The process is called thymic involution and is believed to be linked to an increased susceptibility to infections, cancer and autoimmune disease.
Many scientists see the reversal of thymic involution as a key strategy for sustaining good health in old age and adding years to our lives. Several research groups are looking for ways to do that.
A Key Growth Factor
One method that looks promising is by boosting a hormone called fibroblast growth factor (FGF) 21.
When levels of FGF21 are elevated in old mice, the thymus is protected from fatty degeneration and the gland is able to produce new T cells.
Even more interesting was the effect on lifespan. It was extended by an astounding 40%.
Vishwa Deep Dixit, Ph.D., professor of comparative medicine and immunobiology at Yale School of Medicine, led the research. He speculates that “If the average lifespan is 80 years in humans, and if FGF21’s effects from mice translate into humans, FGF21 may add approximately 30 years to life.”

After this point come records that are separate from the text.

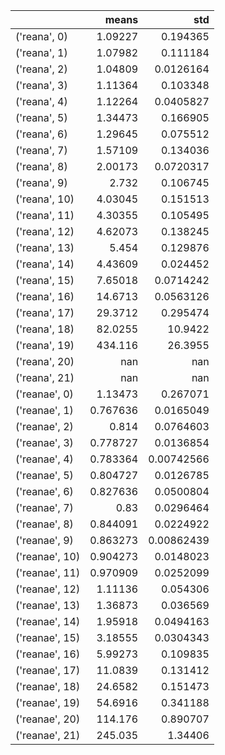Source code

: |                |      means |          std |
|:---------------|-----------:|-------------:|
| ('reana', 0)   |   1.09227  |   0.194365   |
| ('reana', 1)   |   1.07982  |   0.111184   |
| ('reana', 2)   |   1.04809  |   0.0126164  |
| ('reana', 3)   |   1.11364  |   0.103348   |
| ('reana', 4)   |   1.12264  |   0.0405827  |
| ('reana', 5)   |   1.34473  |   0.166905   |
| ('reana', 6)   |   1.29645  |   0.075512   |
| ('reana', 7)   |   1.57109  |   0.134036   |
| ('reana', 8)   |   2.00173  |   0.0720317  |
| ('reana', 9)   |   2.732    |   0.106745   |
| ('reana', 10)  |   4.03045  |   0.151513   |
| ('reana', 11)  |   4.30355  |   0.105495   |
| ('reana', 12)  |   4.62073  |   0.138245   |
| ('reana', 13)  |   5.454    |   0.129876   |
| ('reana', 14)  |   4.43609  |   0.024452   |
| ('reana', 15)  |   7.65018  |   0.0714242  |
| ('reana', 16)  |  14.6713   |   0.0563126  |
| ('reana', 17)  |  29.3712   |   0.295474   |
| ('reana', 18)  |  82.0255   |  10.9422     |
| ('reana', 19)  | 434.116    |  26.3955     |
| ('reana', 20)  | nan        | nan          |
| ('reana', 21)  | nan        | nan          |
| ('reanae', 0)  |   1.13473  |   0.267071   |
| ('reanae', 1)  |   0.767636 |   0.0165049  |
| ('reanae', 2)  |   0.814    |   0.0764603  |
| ('reanae', 3)  |   0.778727 |   0.0136854  |
| ('reanae', 4)  |   0.783364 |   0.00742566 |
| ('reanae', 5)  |   0.804727 |   0.0126785  |
| ('reanae', 6)  |   0.827636 |   0.0500804  |
| ('reanae', 7)  |   0.83     |   0.0296464  |
| ('reanae', 8)  |   0.844091 |   0.0224922  |
| ('reanae', 9)  |   0.863273 |   0.00862439 |
| ('reanae', 10) |   0.904273 |   0.0148023  |
| ('reanae', 11) |   0.970909 |   0.0252099  |
| ('reanae', 12) |   1.11136  |   0.054306   |
| ('reanae', 13) |   1.36873  |   0.036569   |
| ('reanae', 14) |   1.95918  |   0.0494163  |
| ('reanae', 15) |   3.18555  |   0.0304343  |
| ('reanae', 16) |   5.99273  |   0.109835   |
| ('reanae', 17) |  11.0839   |   0.131412   |
| ('reanae', 18) |  24.6582   |   0.151473   |
| ('reanae', 19) |  54.6916   |   0.341188   |
| ('reanae', 20) | 114.176    |   0.890707   |
| ('reanae', 21) | 245.035    |   1.34406    |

More than likely, nothing that dramatic will happen soon just because of this one factor, but smaller gains seem realistic.
Master Regulator FOXN1
Five years ago. scientists at the University of Edinburgh, Scotland, regenerated the thymus in old mice. This was the first time a living thymus had been rebuilt. The structure of the gland was similar to that of young mice, with increased numbers of T cells.
The scientists achieved this by targeting and boosting FOXN1, a protein that’s considered the master regulator of thymic growth and which decreases rapidly with aging.
A consortium of nine research teams from seven countries has been put together to develop this work in a project called ThymiStem.
The Growth Hormone Approach
Rodent and human studies have shown human growth hormone (HGH) is capable of inducing thymus regeneration, so the research of Intervene Immune, a biotech company, is focused on this. They also use the adrenal hormone DHEA.
The company’s founder, Dr. Greg Fahy, a prominent scientist, first proved the therapy on himself with both a rise in T cells and thymus regrowth.
Dr. Fahy then led a human trial that involved top scientific collaborators from UCLA and Stanford. It included nine men aged 50 to 65 who were given hormone therapy for a year.
The trial has not yet been published, but preliminary results suggest it is safe. Side effects of using hormones can include raised insulin levels, an increased cancer risk and the promotion of systemic inflammation. None of these effects were apparent. In fact, the participants saw biomarkers of cancer risk and inflammation go down.
They also experienced structural and functional regeneration of the thymus.
Anecdotal reports among the participants included broad systemic benefits: greater strength, better mood, improved cognition — even hair going from gray to dark.
I could dig it. I hope this exciting therapy is soon available to all.